Search the entries for the word "string" and report each line that has it.

Start of Block

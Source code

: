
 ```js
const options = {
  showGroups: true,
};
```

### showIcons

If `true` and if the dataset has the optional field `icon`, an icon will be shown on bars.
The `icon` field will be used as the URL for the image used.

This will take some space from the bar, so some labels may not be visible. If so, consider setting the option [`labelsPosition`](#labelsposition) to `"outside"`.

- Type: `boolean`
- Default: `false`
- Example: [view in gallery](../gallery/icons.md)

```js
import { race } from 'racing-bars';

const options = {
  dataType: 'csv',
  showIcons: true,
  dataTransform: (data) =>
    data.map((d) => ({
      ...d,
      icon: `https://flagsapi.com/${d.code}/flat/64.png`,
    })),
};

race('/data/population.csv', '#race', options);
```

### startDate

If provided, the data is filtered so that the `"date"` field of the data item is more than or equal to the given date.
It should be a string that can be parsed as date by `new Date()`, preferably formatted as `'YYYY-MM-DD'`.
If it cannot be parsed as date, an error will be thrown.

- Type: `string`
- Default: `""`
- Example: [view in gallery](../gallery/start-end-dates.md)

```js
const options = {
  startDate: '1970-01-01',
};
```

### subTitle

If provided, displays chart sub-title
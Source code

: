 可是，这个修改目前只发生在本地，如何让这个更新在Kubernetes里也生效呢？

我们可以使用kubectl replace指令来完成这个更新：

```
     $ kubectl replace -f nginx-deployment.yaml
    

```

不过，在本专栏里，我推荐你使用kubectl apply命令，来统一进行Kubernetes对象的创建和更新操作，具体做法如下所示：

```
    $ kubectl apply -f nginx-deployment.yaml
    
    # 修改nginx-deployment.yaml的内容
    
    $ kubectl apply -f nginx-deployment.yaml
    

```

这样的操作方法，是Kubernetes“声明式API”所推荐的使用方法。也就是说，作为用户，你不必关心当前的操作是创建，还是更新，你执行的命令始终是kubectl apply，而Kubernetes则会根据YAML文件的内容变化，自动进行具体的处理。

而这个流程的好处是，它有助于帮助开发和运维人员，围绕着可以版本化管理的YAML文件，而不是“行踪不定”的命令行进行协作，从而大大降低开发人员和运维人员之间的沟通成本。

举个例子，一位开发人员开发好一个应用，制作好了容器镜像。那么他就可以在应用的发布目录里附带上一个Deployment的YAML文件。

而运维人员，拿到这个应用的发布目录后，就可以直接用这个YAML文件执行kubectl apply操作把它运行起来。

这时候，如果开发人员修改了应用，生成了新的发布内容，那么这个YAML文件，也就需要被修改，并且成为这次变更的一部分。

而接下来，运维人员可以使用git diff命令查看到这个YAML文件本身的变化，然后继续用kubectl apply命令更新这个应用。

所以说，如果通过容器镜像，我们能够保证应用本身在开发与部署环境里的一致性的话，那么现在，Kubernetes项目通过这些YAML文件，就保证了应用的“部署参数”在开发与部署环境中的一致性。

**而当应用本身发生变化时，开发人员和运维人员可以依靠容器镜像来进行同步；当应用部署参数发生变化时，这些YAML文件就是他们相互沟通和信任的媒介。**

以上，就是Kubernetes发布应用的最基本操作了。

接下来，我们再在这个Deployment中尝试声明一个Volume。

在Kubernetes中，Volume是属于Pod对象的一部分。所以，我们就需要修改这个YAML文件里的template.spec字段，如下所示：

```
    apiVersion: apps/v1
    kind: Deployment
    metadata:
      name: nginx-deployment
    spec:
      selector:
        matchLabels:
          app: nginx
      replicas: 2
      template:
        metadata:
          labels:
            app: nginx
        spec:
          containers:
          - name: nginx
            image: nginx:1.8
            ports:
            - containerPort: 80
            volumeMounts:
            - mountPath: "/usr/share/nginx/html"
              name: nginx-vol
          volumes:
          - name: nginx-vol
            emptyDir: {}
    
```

End of Block

__ANSWER__:
It should be a string that can be parsed as date by `new Date()`, preferably formatted as `'YYYY-MM-DD'`.
- Type: `string`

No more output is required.